To Resurrect Enchantment

© 2010 Oona McOuat

At my doorstep, there are cozy cob houses made by mud girls; there are jack in the beanstalk, rose-scented gardens; there is a quartz crystal mountaintop with an ocean view. 

My neighbour Molly's cob house & the mud girls who made it.

At my doorstep, there is a road with a steady, hurried stream of fossil fuel guzzling cars; there is a garbage transfer station where household waste sits waiting to be shipped to distant landfills; there is land that is honoured less for its life giving properties than its cash value.

Both versions of this story are true.  To see the first without the second is naively perpetuating a state of denial.  To see the second without the first is doing a disservice to the transformative potential of enchantment.

Calamitous oil spills, compulsive consumption, crumbling economies, and vanishing species... A profit-blinded push for total industrialization and an information technology addiction, which is eroding true relationship... There is no time for debate; the hourglass has been set in motion.  We must act now to bring life on this planet into balance and we must root our actions in the fertile, potent soil of enchantment.

The pathway to true enchantment bypasses flights of fancy.  It traverses a heart broken open by caring and compassion to arrive at the sweet and primal wilderness within.  

Sun on skin, a ripe strawberry, a pure white feather bed...  When we drop into our breath and body and fully engage with what is here and now, our senses can guide us into enchantment’s realm.  Here, the improbable is possible, the deeply personal is universal, and our collective imagination has unlimited potential to weave mystery and wholeness.

Dolphins’ dance and a mermaid’s song...  a message in a nautilus shell, and we believe in healed oceans.  

Photo by Leigh Hilbert

Wizard mist and hummingbird joy, and we arrive in a velvety, shimmering meadow of inspiration.  Here, a simple twig asks a mossy question and we answer by building a house of wattle and daub, and then we sing, laugh, weep, play, nurture, plant and celebrate with a luminosity bright enough to guide the whole world home.

The days are long now where I live.  The trees have miraculously burst forth in foliage, the birds in song.  This midpoint of the light half of the year is potent.  The fields and forests are alive with fervent whisperings of pleasure and delight.  Once upon a time, this was the season when the hives were full of honey and the honey was fermented to make mead. This month’s full moon was honoured as the Mead Moon, the "honeymoon" and marked a cycle of heightened love, passion, and bounty.

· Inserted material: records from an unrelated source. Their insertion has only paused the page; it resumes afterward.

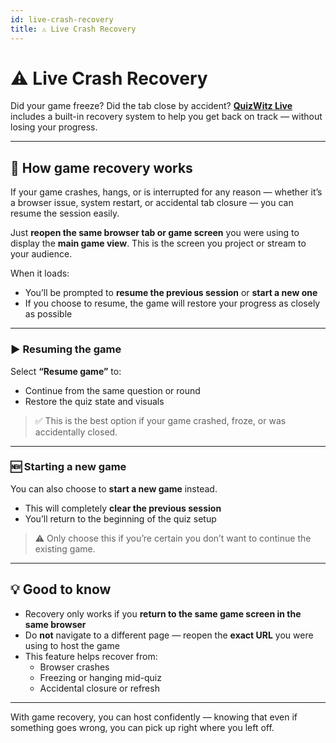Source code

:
 ```yaml
---
id: live-crash-recovery
title: ⚠️ Live Crash Recovery
---
```


# ⚠️ Live Crash Recovery

Did your game freeze? Did the tab close by accident? [**QuizWitz Live**](../introduction) includes a built-in recovery system to help you get back on track — without losing your progress.

---

## 🔄 How game recovery works

If your game crashes, hangs, or is interrupted for any reason — whether it’s a browser issue, system restart, or accidental tab closure — you can resume the session easily.

Just **reopen the same browser tab or game screen** you were using to display the **main game view**. This is the screen you project or stream to your audience.

When it loads:

- You’ll be prompted to **resume the previous session** or **start a new one**
- If you choose to resume, the game will restore your progress as closely as possible

---

### ▶️ Resuming the game

Select **“Resume game”** to:

- Continue from the same question or round
- Restore the quiz state and visuals

> ✅ This is the best option if your game crashed, froze, or was accidentally closed.

---

### 🆕 Starting a new game

You can also choose to **start a new game** instead.

- This will completely **clear the previous session**
- You’ll return to the beginning of the quiz setup

> ⚠️ Only choose this if you’re certain you don’t want to continue the existing game.

---

## 💡 Good to know

- Recovery only works if you **return to the same game screen in the same browser**
- Do **not** navigate to a different page — reopen the **exact URL** you were using to host the game
- This feature helps recover from:
  - Browser crashes
  - Freezing or hanging mid-quiz
  - Accidental closure or refresh

---

With game recovery, you can host confidently — knowing that even if something goes wrong, you can pick up right where you left off.
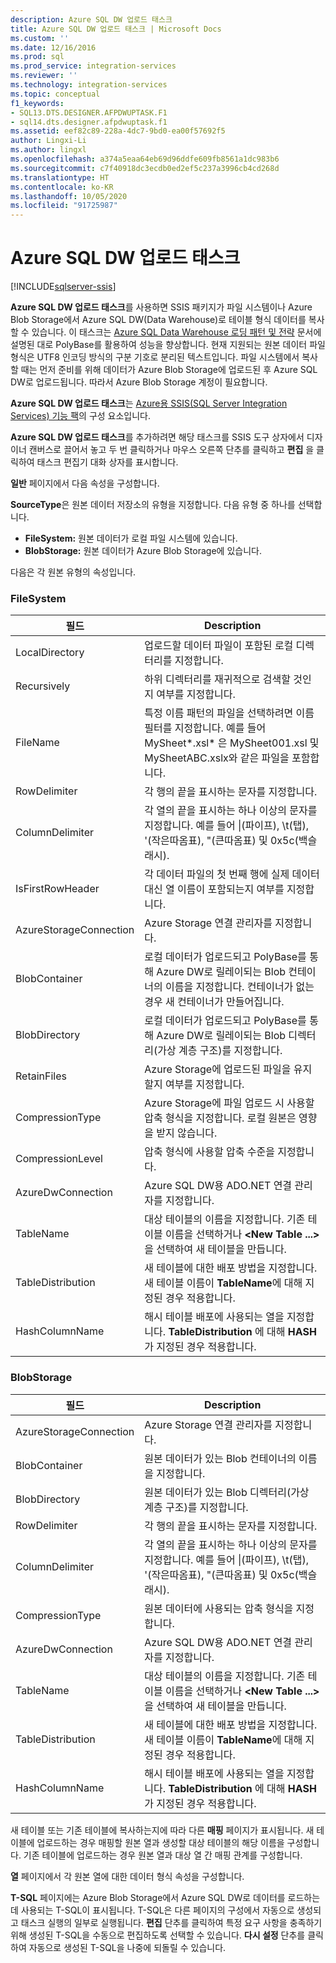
 ```yaml
---
description: Azure SQL DW 업로드 태스크
title: Azure SQL DW 업로드 태스크 | Microsoft Docs
ms.custom: ''
ms.date: 12/16/2016
ms.prod: sql
ms.prod_service: integration-services
ms.reviewer: ''
ms.technology: integration-services
ms.topic: conceptual
f1_keywords:
- SQL13.DTS.DESIGNER.AFPDWUPTASK.F1
- sql14.dts.designer.afpdwuptask.f1
ms.assetid: eef82c89-228a-4dc7-9bd0-ea00f57692f5
author: Lingxi-Li
ms.author: lingxl
ms.openlocfilehash: a374a5eaa64eb69d96ddfe609fb8561a1dc983b6
ms.sourcegitcommit: c7f40918dc3ecdb0ed2ef5c237a3996cb4cd268d
ms.translationtype: HT
ms.contentlocale: ko-KR
ms.lasthandoff: 10/05/2020
ms.locfileid: "91725987"
---
```

# <a name="azure-sql-dw-upload-task"></a>Azure SQL DW 업로드 태스크

[!INCLUDE[sqlserver-ssis](../../includes/applies-to-version/sqlserver-ssis.md)]



**Azure SQL DW 업로드 태스크**를 사용하면 SSIS 패키지가 파일 시스템이나 Azure Blob Storage에서 Azure SQL DW(Data Warehouse)로 테이블 형식 데이터를 복사할 수 있습니다.
이 태스크는 [Azure SQL Data Warehouse 로딩 패턴 및 전략](/archive/blogs/sqlcat/azure-sql-data-warehouse-loading-patterns-and-strategies) 문서에 설명된 대로 PolyBase를 활용하여 성능을 향상합니다.
현재 지원되는 원본 데이터 파일 형식은 UTF8 인코딩 방식의 구분 기호로 분리된 텍스트입니다.
파일 시스템에서 복사할 때는 먼저 준비를 위해 데이터가 Azure Blob Storage에 업로드된 후 Azure SQL DW로 업로드됩니다. 따라서 Azure Blob Storage 계정이 필요합니다.

**Azure SQL DW 업로드 태스크**는 [Azure용 SSIS(SQL Server Integration Services) 기능 팩](../../integration-services/azure-feature-pack-for-integration-services-ssis.md)의 구성 요소입니다.

**Azure SQL DW 업로드 태스크**를 추가하려면 해당 태스크를 SSIS 도구 상자에서 디자이너 캔버스로 끌어서 놓고 두 번 클릭하거나 마우스 오른쪽 단추를 클릭하고 **편집** 을 클릭하여 태스크 편집기 대화 상자를 표시합니다.

**일반** 페이지에서 다음 속성을 구성합니다.

**SourceType**은 원본 데이터 저장소의 유형을 지정합니다. 다음 유형 중 하나를 선택합니다.

* **FileSystem:** 원본 데이터가 로컬 파일 시스템에 있습니다.
* **BlobStorage:** 원본 데이터가 Azure Blob Storage에 있습니다.

다음은 각 원본 유형의 속성입니다.

### <a name="filesystem"></a>FileSystem

필드|Description
-----|-----------
LocalDirectory|업로드할 데이터 파일이 포함된 로컬 디렉터리를 지정합니다.
Recursively|하위 디렉터리를 재귀적으로 검색할 것인지 여부를 지정합니다.
FileName|특정 이름 패턴의 파일을 선택하려면 이름 필터를 지정합니다. 예를 들어 MySheet*.xsl\* 은 MySheet001.xsl 및 MySheetABC.xslx와 같은 파일을 포함합니다.
RowDelimiter|각 행의 끝을 표시하는 문자를 지정합니다.
ColumnDelimiter|각 열의 끝을 표시하는 하나 이상의 문자를 지정합니다. 예를 들어 &#124;(파이프), \t(탭), '(작은따옴표), "(큰따옴표) 및 0x5c(백슬래시).
IsFirstRowHeader|각 데이터 파일의 첫 번째 행에 실제 데이터 대신 열 이름이 포함되는지 여부를 지정합니다.
AzureStorageConnection|Azure Storage 연결 관리자를 지정합니다.
BlobContainer|로컬 데이터가 업로드되고 PolyBase를 통해 Azure DW로 릴레이되는 Blob 컨테이너의 이름을 지정합니다. 컨테이너가 없는 경우 새 컨테이너가 만들어집니다.
BlobDirectory|로컬 데이터가 업로드되고 PolyBase를 통해 Azure DW로 릴레이되는 Blob 디렉터리(가상 계층 구조)를 지정합니다.
RetainFiles|Azure Storage에 업로드된 파일을 유지할지 여부를 지정합니다.
CompressionType|Azure Storage에 파일 업로드 시 사용할 압축 형식을 지정합니다. 로컬 원본은 영향을 받지 않습니다.
CompressionLevel|압축 형식에 사용할 압축 수준을 지정합니다.
AzureDwConnection|Azure SQL DW용 ADO.NET 연결 관리자를 지정합니다.
TableName|대상 테이블의 이름을 지정합니다. 기존 테이블 이름을 선택하거나 **\<New Table ...>** 을 선택하여 새 테이블을 만듭니다.
TableDistribution|새 테이블에 대한 배포 방법을 지정합니다. 새 테이블 이름이 **TableName**에 대해 지정된 경우 적용합니다.
HashColumnName|해시 테이블 배포에 사용되는 열을 지정합니다. **TableDistribution** 에 대해 **HASH**가 지정된 경우 적용합니다.

### <a name="blobstorage"></a>BlobStorage

필드|Description
-----|-----------
AzureStorageConnection|Azure Storage 연결 관리자를 지정합니다.
BlobContainer|원본 데이터가 있는 Blob 컨테이너의 이름을 지정합니다.
BlobDirectory|원본 데이터가 있는 Blob 디렉터리(가상 계층 구조)를 지정합니다.
RowDelimiter|각 행의 끝을 표시하는 문자를 지정합니다.
ColumnDelimiter|각 열의 끝을 표시하는 하나 이상의 문자를 지정합니다. 예를 들어 &#124;(파이프), \t(탭), '(작은따옴표), "(큰따옴표) 및 0x5c(백슬래시).
CompressionType|원본 데이터에 사용되는 압축 형식을 지정합니다.
AzureDwConnection|Azure SQL DW용 ADO.NET 연결 관리자를 지정합니다.
TableName|대상 테이블의 이름을 지정합니다. 기존 테이블 이름을 선택하거나 **\<New Table ...>** 을 선택하여 새 테이블을 만듭니다.
TableDistribution|새 테이블에 대한 배포 방법을 지정합니다. 새 테이블 이름이 **TableName**에 대해 지정된 경우 적용합니다.
HashColumnName|해시 테이블 배포에 사용되는 열을 지정합니다. **TableDistribution** 에 대해 **HASH**가 지정된 경우 적용합니다.

새 테이블 또는 기존 테이블에 복사하는지에 따라 다른 **매핑** 페이지가 표시됩니다.
새 테이블에 업로드하는 경우 매핑할 원본 열과 생성할 대상 테이블의 해당 이름을 구성합니다.
기존 테이블에 업로드하는 경우 원본 열과 대상 열 간 매핑 관계를 구성합니다.

**열** 페이지에서 각 원본 열에 대한 데이터 형식 속성을 구성합니다.

**T-SQL** 페이지에는 Azure Blob Storage에서 Azure SQL DW로 데이터를 로드하는 데 사용되는 T-SQL이 표시됩니다.
T-SQL은 다른 페이지의 구성에서 자동으로 생성되고 태스크 실행의 일부로 실행됩니다.
**편집** 단추를 클릭하여 특정 요구 사항을 충족하기 위해 생성된 T-SQL을 수동으로 편집하도록 선택할 수 있습니다.
**다시 설정** 단추를 클릭하여 자동으로 생성된 T-SQL을 나중에 되돌릴 수 있습니다.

Midsummer’s dew was full of magic.  Women washed their faces in it to call forth youth and beauty; they skipped naked through it to help conceive a child. Mid-summer plants, especially calendula, had miraculous healing powers.  One special plant that flowered only on Midsummer Night’s Eve would teach the one who picked it the language of the trees.

Photo by Phillip Klinger

Is it possible that all that was, still is, but we have simply stopped believing and perceiving it?

Enchantment:  from the Old French enchanter, from the Latin incantare - to utter an incantation, to cast a spell. On this Solstice, I call forth the power of enchantment.  May we dip into the sweetness of summer and apply it like a balm to the wounded.  May we feel and hear the canorous – the richly melodious, tuneful song of the natural world around us.  May we see the beauty, be our beauty as we drop our buckets into the bottomless well of enchantment and draw forth objects to inspire acts of loving kindness:  a silver comb to untangle our differences, a stone in a soup pot to feed the hungry, a mushroom that eats spilled oil. 

Oil Eating Oyster Mushrooms

Photo from archives of  British Mycological Society

May we be entranced, enamoured and enraptured by all we are, by all that is, and by all our strong and broken open hearts’ desire to be.